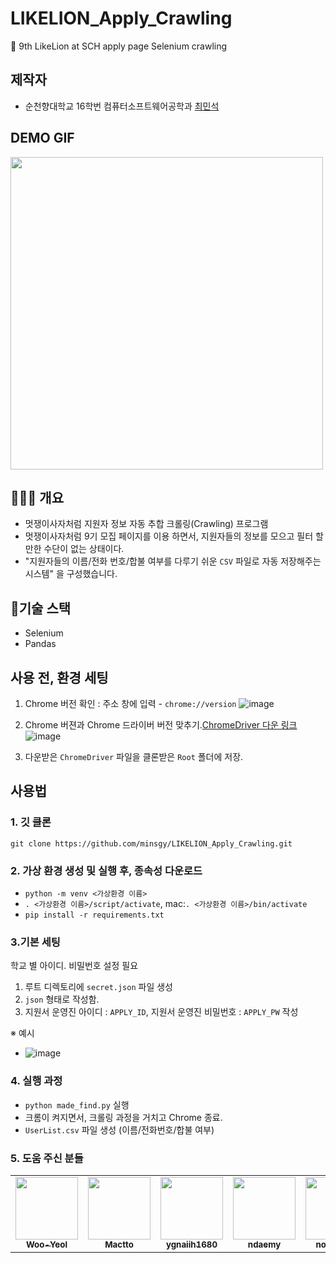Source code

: # LIKELION_Apply_Crawling

🦁 9th LikeLion at SCH apply page Selenium crawling

## 제작자

- 순천향대학교 16학번 컴퓨터소프트웨어공학과 [최민석](https://github.com/minsgy)

## DEMO GIF

<img src="./crawling_demo.gif" width='500px'>

## 👨🏻‍💻 개요

- 멋쟁이사자처럼 지원자 정보 자동 추합 크롤링(Crawling) 프로그램
- 멋쟁이사자처럼 9기 모집 페이지를 이용 하면서, 지원자들의 정보를 모으고 필터 할 만한 수단이 없는 상태이다.
- "지원자들의 이름/전화 번호/합불 여부를 다루기 쉬운 `CSV` 파일로 자동 저장해주는 시스템" 을 구성했습니다.

## 🔨기술 스택

- Selenium
- Pandas

## 사용 전, 환경 세팅

1. Chrome 버전 확인 : 주소 창에 입력 - `chrome://version` ![image](https://user-images.githubusercontent.com/60251579/108708599-fd29a680-7554-11eb-845d-837ac698bbc4.png)

2. Chrome 버젼과 Chrome 드라이버 버전 맞추기.[ChromeDriver 다운 링크](https://chromedriver.chromium.org/downloads) ![image](https://user-images.githubusercontent.com/60251579/108708679-1c283880-7555-11eb-8590-0474dbf8850b.png)

3. 다운받은 `ChromeDriver` 파일을 클론받은 `Root` 폴더에 저장.

## 사용법

### 1. 깃 클론

`git clone https://github.com/minsgy/LIKELION_Apply_Crawling.git`

### 2. 가상 환경 생성 및 실행 후, 종속성 다운로드

- `python -m venv <가상환경 이름>`
- `. <가상환경 이름>/script/activate`, mac:`. <가상환경 이름>/bin/activate`
- `pip install -r requirements.txt`

### 3.기본 세팅

학교 별 아이디. 비밀번호 설정 필요

1. 루트 디렉토리에 `secret.json` 파일 생성
2. `json` 형태로 작성함.
3. 지원서 운영진 아이디 : `APPLY_ID`, 지원서 운영진 비밀번호 : `APPLY_PW` 작성

※ 예시

- ![image](https://user-images.githubusercontent.com/64149514/108707484-66101f00-7553-11eb-9173-4e613f667043.png)

### 4. 실행 과정

- `python made_find.py` 실행
- 크롬이 켜지면서, 크롤링 과정을 거치고 Chrome 종료.
- `UserList.csv` 파일 생성 (이름/전화번호/합불 여부)

### 5. 도움 주신 분들

<!-- ALL-CONTRIBUTORS-LIST:START - Do not remove or modify this section -->
<!-- prettier-ignore-start -->
<!-- markdownlint-disable -->
<table>
  <tr>
    <td align="center"><a href="https://github.com/Woo-Yeol"><img src="https://avatars.githubusercontent.com/u/63551948?v=4" width="100px;" alt=""/><br /><sub><b>Woo-Yeol</b></sub></a><br />
    </td>
    <td align="center"><a href="https://github.com/Mactto"><img src="https://avatars.githubusercontent.com/u/64149514?v=4" width="100px;" alt=""/><br /><sub><b>Mactto</b></sub></a><br />
    </td>
    <td align="center"><a href="https://github.com/ygnaiih1680"><img src="https://avatars.githubusercontent.com/u/48740869?v=4" width="100px;" alt=""/><br /><sub><b>ygnaiih1680</b></sub></a><br />
    </td>
    <td align="center"><a href="https://github.com/ndaemy"><img src="https://avatars.githubusercontent.com/u/18691542?v=4" width="100px;" alt=""/><br /><sub><b>ndaemy</b></sub></a><br />
    </td>
    <td align="center"><a href="https://github.com/noah0316"><img src="https://avatars.githubusercontent.com/u/63908856?v=4" width="100px;" alt=""/><br /><sub><b>noah0316</b></sub></a><br />
    </td>
    <td align="center"><a href="https://github.com/13circle"><img src="https://avatars.githubusercontent.com/u/25195384?v=4" width="100px;" alt=""/><br /><sub><b>13circle</b></sub></a><br />
    </td>
  </tr>
</table>

<!-- markdownlint-restore -->
<!-- prettier-ignore-end -->

<!-- ALL-CONTRIBUTORS-LIST:END -->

What is being asked:
Pictures are not part of the copy; reproduce everything else in the records exactly.

Answer to the exercise:
Source code

: # LIKELION_Apply_Crawling

🦁 9th LikeLion at SCH apply page Selenium crawling

## 제작자

- 순천향대학교 16학번 컴퓨터소프트웨어공학과 [최민석](https://github.com/minsgy)

## DEMO GIF

<img src="./crawling_demo.gif" width='500px'>

## 👨🏻‍💻 개요

- 멋쟁이사자처럼 지원자 정보 자동 추합 크롤링(Crawling) 프로그램
- 멋쟁이사자처럼 9기 모집 페이지를 이용 하면서, 지원자들의 정보를 모으고 필터 할 만한 수단이 없는 상태이다.
- "지원자들의 이름/전화 번호/합불 여부를 다루기 쉬운 `CSV` 파일로 자동 저장해주는 시스템" 을 구성했습니다.

## 🔨기술 스택

- Selenium
- Pandas

## 사용 전, 환경 세팅

1. Chrome 버전 확인 : 주소 창에 입력 - `chrome://version` ![image](https://user-images.githubusercontent.com/60251579/108708599-fd29a680-7554-11eb-845d-837ac698bbc4.png)

2. Chrome 버젼과 Chrome 드라이버 버전 맞추기.[ChromeDriver 다운 링크](https://chromedriver.chromium.org/downloads) ![image](https://user-images.githubusercontent.com/60251579/108708679-1c283880-7555-11eb-8590-0474dbf8850b.png)

3. 다운받은 `ChromeDriver` 파일을 클론받은 `Root` 폴더에 저장.

## 사용법

### 1. 깃 클론

`git clone https://github.com/minsgy/LIKELION_Apply_Crawling.git`

### 2. 가상 환경 생성 및 실행 후, 종속성 다운로드

- `python -m venv <가상환경 이름>`
- `. <가상환경 이름>/script/activate`, mac:`. <가상환경 이름>/bin/activate`
- `pip install -r requirements.txt`

### 3.기본 세팅

학교 별 아이디. 비밀번호 설정 필요

1. 루트 디렉토리에 `secret.json` 파일 생성
2. `json` 형태로 작성함.
3. 지원서 운영진 아이디 : `APPLY_ID`, 지원서 운영진 비밀번호 : `APPLY_PW` 작성

※ 예시

- ![image](https://user-images.githubusercontent.com/64149514/108707484-66101f00-7553-11eb-9173-4e613f667043.png)

### 4. 실행 과정

- `python made_find.py` 실행
- 크롬이 켜지면서, 크롤링 과정을 거치고 Chrome 종료.
- `UserList.csv` 파일 생성 (이름/전화번호/합불 여부)

### 5. 도움 주신 분들

<!-- ALL-CONTRIBUTORS-LIST:START - Do not remove or modify this section -->
<!-- prettier-ignore-start -->
<!-- markdownlint-disable -->
<table>
  <tr>
    <td align="center"><a href="https://github.com/Woo-Yeol"><img src="https://avatars.githubusercontent.com/u/63551948?v=4" width="100px;" alt=""/><br /><sub><b>Woo-Yeol</b></sub></a><br />
    </td>
    <td align="center"><a href="https://github.com/Mactto"><img src="https://avatars.githubusercontent.com/u/64149514?v=4" width="100px;" alt=""/><br /><sub><b>Mactto</b></sub></a><br />
    </td>
    <td align="center"><a href="https://github.com/ygnaiih1680"><img src="https://avatars.githubusercontent.com/u/48740869?v=4" width="100px;" alt=""/><br /><sub><b>ygnaiih1680</b></sub></a><br />
    </td>
    <td align="center"><a href="https://github.com/ndaemy"><img src="https://avatars.githubusercontent.com/u/18691542?v=4" width="100px;" alt=""/><br /><sub><b>ndaemy</b></sub></a><br />
    </td>
    <td align="center"><a href="https://github.com/noah0316"><img src="https://avatars.githubusercontent.com/u/63908856?v=4" width="100px;" alt=""/><br /><sub><b>noah0316</b></sub></a><br />
    </td>
    <td align="center"><a href="https://github.com/13circle"><img src="https://avatars.githubusercontent.com/u/25195384?v=4" width="100px;" alt=""/><br /><sub><b>13circle</b></sub></a><br />
    </td>
  </tr>
</table>

<!-- markdownlint-restore -->
<!-- prettier-ignore-end -->

<!-- ALL-CONTRIBUTORS-LIST:END -->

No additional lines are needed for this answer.